82.二千円問題

 実はぼくは、もう10年以上前から「二千円札を発行すべきだ」と言ってきた。 
 といっても、なにも天下国家のことを考えていたわけじゃない。当時ぼくは、自分が本を出すたびに、あちこちの書店でサイン会を行っていた。そこで書店の方と話をする機会が多かったのだが、たいていは、「本が売れない。どうやったら売れるか?」という話題になる。
 その時、ぼくは必ず、
「二千円札が発行されれば売れる」
 と言い続けてきたのだ。 
 して、そのココロは? かつて単行本は千円以内で買えた。しかし今や千数百円というのが常識。お札一枚出しても買えなくなったのだ。そこで消費行動にブレーキがかかる。それを払拭するには、お札一枚と交換に本とお釣が返ってくるという図式が必要。

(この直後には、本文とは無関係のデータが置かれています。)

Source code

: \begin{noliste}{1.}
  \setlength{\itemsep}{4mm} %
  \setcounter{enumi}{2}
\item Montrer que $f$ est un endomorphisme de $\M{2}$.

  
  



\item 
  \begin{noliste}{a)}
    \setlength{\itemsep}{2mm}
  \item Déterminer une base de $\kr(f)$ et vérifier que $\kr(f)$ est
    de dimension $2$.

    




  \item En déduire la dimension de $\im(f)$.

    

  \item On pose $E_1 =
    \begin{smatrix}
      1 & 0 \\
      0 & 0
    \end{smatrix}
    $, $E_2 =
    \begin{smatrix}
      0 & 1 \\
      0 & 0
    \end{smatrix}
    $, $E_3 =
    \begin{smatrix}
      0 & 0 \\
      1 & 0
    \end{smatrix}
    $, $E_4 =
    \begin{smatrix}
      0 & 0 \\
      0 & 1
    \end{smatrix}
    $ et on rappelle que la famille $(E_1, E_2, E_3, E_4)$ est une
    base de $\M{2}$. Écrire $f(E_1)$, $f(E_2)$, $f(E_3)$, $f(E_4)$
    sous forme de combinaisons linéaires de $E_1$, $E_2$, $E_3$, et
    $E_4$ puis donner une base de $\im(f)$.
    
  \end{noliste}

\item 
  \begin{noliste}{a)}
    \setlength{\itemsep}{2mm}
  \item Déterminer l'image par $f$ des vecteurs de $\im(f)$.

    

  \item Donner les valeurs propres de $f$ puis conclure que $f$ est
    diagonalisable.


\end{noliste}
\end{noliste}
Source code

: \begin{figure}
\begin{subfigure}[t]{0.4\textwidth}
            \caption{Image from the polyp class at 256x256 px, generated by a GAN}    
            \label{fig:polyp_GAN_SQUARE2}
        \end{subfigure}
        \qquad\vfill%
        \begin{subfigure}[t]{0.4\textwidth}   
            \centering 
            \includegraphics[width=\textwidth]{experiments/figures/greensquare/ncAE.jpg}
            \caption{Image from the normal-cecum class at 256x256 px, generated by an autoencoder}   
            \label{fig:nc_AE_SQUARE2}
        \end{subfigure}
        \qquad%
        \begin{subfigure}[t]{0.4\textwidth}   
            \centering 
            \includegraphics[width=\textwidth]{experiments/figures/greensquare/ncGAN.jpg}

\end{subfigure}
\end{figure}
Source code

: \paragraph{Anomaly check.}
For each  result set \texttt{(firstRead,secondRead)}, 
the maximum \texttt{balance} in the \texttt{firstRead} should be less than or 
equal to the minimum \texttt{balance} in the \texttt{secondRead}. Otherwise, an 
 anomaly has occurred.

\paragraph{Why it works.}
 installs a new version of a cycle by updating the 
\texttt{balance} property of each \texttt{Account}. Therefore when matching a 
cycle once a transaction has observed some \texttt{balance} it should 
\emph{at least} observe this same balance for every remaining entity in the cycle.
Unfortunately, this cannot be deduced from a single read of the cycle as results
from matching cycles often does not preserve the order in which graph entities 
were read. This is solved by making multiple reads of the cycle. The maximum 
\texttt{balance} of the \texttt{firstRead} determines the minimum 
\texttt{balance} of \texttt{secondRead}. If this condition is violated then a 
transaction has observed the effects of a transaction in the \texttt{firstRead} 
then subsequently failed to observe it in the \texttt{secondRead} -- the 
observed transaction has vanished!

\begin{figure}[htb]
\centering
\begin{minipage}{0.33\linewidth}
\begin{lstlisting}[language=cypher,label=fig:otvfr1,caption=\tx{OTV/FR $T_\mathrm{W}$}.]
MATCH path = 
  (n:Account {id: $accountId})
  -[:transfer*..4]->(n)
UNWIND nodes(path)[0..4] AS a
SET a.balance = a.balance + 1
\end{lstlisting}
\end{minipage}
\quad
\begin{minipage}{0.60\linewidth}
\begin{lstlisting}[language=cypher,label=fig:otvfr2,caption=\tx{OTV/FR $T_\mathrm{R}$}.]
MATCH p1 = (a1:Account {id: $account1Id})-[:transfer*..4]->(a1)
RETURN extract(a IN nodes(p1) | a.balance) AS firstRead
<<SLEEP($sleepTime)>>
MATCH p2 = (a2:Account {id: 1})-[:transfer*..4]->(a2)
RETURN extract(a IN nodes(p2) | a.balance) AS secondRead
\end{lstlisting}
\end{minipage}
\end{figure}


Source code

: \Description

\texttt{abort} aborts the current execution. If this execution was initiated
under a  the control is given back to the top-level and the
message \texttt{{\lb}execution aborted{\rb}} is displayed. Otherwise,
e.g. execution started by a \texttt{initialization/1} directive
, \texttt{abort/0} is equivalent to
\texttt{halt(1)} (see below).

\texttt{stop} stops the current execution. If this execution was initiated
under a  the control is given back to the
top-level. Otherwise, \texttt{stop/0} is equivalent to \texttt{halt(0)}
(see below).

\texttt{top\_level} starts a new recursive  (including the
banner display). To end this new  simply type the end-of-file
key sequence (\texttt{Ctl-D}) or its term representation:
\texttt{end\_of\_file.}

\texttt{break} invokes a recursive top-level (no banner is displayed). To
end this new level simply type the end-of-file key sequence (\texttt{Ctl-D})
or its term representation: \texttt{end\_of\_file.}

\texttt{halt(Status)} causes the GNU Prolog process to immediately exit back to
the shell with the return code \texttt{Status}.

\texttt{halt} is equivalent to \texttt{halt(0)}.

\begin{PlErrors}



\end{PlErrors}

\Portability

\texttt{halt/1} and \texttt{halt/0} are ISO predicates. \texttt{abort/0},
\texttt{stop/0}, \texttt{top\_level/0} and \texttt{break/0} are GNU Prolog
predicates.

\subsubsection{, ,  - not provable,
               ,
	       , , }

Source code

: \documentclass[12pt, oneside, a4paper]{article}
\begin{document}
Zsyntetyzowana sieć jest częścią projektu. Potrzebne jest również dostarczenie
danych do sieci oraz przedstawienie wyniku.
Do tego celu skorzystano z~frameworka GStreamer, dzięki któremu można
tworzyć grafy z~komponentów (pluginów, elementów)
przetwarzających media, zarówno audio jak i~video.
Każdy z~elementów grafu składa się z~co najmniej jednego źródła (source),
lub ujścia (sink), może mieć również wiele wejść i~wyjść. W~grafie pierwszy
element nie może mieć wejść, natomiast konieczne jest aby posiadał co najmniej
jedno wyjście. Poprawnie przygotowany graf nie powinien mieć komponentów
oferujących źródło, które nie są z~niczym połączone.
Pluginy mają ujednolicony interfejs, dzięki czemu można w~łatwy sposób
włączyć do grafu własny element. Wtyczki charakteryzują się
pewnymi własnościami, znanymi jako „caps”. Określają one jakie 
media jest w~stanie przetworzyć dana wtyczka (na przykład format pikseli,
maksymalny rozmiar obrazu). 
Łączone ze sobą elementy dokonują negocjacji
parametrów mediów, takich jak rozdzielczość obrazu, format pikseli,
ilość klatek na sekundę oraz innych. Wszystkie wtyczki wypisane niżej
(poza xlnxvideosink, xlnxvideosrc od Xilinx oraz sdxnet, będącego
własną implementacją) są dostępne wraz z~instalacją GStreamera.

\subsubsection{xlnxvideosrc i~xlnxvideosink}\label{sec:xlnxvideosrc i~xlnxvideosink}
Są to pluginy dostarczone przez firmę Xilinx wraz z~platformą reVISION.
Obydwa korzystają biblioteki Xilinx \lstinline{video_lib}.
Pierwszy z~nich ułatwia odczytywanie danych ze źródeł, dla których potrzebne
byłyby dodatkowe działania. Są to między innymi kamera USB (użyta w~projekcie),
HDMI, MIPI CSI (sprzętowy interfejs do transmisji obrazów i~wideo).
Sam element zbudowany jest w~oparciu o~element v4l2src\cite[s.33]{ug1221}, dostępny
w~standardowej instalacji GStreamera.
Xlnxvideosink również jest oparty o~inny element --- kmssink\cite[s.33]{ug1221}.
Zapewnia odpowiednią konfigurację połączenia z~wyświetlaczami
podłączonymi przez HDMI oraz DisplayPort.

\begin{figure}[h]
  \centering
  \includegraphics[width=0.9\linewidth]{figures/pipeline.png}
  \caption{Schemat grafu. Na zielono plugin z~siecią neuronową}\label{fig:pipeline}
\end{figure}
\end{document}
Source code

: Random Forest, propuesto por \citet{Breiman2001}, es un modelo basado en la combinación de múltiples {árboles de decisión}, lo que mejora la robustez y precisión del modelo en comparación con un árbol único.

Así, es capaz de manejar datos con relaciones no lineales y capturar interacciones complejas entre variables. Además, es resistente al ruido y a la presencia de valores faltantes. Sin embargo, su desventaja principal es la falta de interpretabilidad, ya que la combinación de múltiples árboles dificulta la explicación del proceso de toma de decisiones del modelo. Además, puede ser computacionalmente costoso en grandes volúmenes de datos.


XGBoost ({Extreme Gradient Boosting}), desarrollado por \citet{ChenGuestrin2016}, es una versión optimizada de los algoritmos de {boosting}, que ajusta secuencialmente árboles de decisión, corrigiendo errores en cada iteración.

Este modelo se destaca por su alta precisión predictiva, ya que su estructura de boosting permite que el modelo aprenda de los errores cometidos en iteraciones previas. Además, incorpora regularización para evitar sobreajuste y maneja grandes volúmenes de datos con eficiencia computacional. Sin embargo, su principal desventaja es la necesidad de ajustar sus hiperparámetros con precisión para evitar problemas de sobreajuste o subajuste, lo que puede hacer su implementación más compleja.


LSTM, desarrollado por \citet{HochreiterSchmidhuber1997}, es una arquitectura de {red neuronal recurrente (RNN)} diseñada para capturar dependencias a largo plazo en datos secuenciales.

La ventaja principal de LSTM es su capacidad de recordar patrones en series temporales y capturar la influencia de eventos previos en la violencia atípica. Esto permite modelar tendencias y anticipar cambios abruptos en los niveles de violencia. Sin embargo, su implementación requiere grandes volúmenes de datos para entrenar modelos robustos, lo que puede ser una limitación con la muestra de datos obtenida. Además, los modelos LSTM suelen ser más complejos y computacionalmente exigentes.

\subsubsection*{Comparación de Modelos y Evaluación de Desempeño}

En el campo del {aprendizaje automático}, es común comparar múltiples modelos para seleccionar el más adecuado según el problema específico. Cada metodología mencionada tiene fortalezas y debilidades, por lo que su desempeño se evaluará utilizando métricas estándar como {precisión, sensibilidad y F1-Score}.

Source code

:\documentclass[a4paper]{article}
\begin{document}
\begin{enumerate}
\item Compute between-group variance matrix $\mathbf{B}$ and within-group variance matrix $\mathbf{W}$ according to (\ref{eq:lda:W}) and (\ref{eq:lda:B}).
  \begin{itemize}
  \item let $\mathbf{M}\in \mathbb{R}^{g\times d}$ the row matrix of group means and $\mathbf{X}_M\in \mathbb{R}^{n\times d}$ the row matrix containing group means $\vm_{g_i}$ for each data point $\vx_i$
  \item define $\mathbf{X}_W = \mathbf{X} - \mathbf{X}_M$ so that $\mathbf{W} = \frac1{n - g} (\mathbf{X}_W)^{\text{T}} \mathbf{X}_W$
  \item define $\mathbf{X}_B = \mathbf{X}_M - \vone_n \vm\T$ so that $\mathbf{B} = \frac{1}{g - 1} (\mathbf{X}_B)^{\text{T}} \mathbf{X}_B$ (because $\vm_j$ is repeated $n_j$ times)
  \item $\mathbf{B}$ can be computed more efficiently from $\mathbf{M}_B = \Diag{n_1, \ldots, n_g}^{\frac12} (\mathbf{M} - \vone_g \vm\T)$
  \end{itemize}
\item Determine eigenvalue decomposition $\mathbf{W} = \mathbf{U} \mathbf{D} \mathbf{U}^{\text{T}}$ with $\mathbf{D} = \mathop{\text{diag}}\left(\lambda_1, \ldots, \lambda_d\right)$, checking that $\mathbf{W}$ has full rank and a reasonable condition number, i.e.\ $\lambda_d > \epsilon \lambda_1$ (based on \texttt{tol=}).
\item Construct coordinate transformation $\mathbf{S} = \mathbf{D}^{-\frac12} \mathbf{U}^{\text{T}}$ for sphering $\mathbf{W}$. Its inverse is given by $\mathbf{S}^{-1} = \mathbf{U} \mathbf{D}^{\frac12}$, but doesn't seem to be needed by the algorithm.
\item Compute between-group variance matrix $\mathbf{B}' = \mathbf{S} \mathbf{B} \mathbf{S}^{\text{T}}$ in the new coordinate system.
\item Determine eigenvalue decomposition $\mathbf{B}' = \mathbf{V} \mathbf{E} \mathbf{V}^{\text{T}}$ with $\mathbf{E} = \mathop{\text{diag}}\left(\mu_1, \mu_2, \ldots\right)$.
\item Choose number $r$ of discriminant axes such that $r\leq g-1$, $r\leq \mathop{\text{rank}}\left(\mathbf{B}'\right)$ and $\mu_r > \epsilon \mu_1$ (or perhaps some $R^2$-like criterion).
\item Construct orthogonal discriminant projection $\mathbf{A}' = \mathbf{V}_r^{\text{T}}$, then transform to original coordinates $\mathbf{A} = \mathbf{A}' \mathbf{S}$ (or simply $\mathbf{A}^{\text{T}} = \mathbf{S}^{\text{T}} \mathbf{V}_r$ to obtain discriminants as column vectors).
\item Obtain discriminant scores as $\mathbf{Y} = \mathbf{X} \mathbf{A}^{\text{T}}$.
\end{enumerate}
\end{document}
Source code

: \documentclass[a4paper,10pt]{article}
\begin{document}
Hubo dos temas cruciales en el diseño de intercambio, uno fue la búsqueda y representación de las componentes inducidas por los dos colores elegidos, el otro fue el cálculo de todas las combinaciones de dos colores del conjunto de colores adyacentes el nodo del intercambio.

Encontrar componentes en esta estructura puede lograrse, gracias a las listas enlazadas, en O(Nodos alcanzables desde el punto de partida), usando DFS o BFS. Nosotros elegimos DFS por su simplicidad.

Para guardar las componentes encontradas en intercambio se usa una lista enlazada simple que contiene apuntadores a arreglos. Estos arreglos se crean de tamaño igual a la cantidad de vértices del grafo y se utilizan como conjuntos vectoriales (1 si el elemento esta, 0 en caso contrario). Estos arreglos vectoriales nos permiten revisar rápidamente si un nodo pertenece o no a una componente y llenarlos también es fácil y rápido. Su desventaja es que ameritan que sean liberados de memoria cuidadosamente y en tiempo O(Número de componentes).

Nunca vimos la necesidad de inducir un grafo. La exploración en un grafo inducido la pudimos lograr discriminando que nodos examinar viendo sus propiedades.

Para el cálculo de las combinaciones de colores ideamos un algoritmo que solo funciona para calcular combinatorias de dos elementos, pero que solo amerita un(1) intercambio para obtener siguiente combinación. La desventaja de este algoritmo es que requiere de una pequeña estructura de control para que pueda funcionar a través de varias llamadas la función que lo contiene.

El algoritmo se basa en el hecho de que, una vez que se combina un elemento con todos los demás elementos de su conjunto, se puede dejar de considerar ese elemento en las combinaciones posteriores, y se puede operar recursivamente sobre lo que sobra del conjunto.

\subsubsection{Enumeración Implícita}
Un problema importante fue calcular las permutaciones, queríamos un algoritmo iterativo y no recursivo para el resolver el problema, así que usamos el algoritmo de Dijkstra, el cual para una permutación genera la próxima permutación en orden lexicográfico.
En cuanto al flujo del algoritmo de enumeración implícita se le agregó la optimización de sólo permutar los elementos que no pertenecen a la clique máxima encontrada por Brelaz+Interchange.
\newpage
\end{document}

そのためには二千円札……という理屈なのだ。

 自分の作品の質の向上はさておいて、二千円札発行という他力本願なことを言っている。いい気なもんだが。 
 今回は、
①2000年の2000円札では、なんだか駄ジャレみたいだ。
②沖縄サミットの年に守礼門のデザインのお札だと、いかにも思い付きに見える。
 というタイミングと発表センスの悪さから(おそらく小渕首相にはこれがセンスのいいことに思えたのだろうが)、各ニュースショー、ワイドショーでは冷ややかに伝えていた。
 が、実はこれ、本に限らず他のものに対してもけっこう効果のある消費刺激策だ、とぼくは見ているのだ。 

【モンダイ点】
◎2万円札も出してくれれば、結婚のご祝儀の時「2は別れる数字だから」と配慮して3万円包まずにすむのだが。